Cisco Systems, Inc. (NASDAQ:CSCO) investors have a smile on their faces Wednesday evening, after the networking giant delivered fourth-quarter financial results that beat Wall Street’s expectations. Specifically, CSCO reported total revenues and EPS of $11.9 billion and $0.63, beating the Street’s $11.8 billion and $0.59 estimates, respectively.
GBH analyst Daniel Ives commented, “This was another step forward for Robbins & Co. as Cisco looks to slowly be getting back on the modest growth trajectory with a software centric approach the key DNA in its turnaround plan. It appears the combination of better execution, newer product initiatives on cloud/security/IoT, and the focus on recurring revenue translating into a modestly improved selling environment for Cisco in the field and an expanding pipeline heading into the rest of FY18, as evidenced this quarter and by the company’s brighter April outlook.”
“The broadened Cisco portfolio and software centric approach has been a catalyst for the company, as we believe the company’s multifaceted hardware/software centric approach is music to ears of customers and partners.

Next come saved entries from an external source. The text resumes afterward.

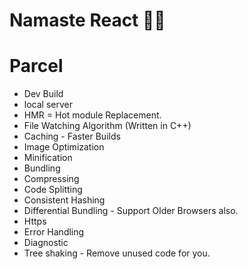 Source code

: # Namaste React 🚀🚀

# Parcel

- Dev Build
- local server
- HMR = Hot module Replacement.
- File Watching Algorithm (Written in C++)
- Caching - Faster Builds
- Image Optimization
- Minification
- Bundling
- Compressing
- Code Splitting
- Consistent Hashing
- Differential Bundling - Support Older Browsers also.
- Https
- Error Handling
- Diagnostic
- Tree shaking - Remove unused code for you.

While the company has clear challenges given secular headwinds in its traditional sweet spot of switching/routing, we believe Cisco is slowly putting together newer growth engines (e.g. security, SaaS model, Cisco ONE, cloud initiatives) to help lay the groundwork for a stronger bookings growth trajectory in FY18/FY19,” the analyst continued.
As such, Ives reiterates an Attractive rating on Cisco stock, with a price target of $45, which implies a slight upside from today’s closing price. (To watch Ives’ track record, click here)
This analyst is not the only fan of Cisco stock on Wall Street, as TipRanks analytics exhibit the stock as a Strong Buy. Based on 25 analysts polled in the last 3 months, 20 rate a Buy rating on CSCO while 5 issue a Hold. The 12-month average price target stands at $42.39, marking a 3% upside.
Shares of Cisco are up nearly 6% to $44.80 in after-hours trading Wednesday.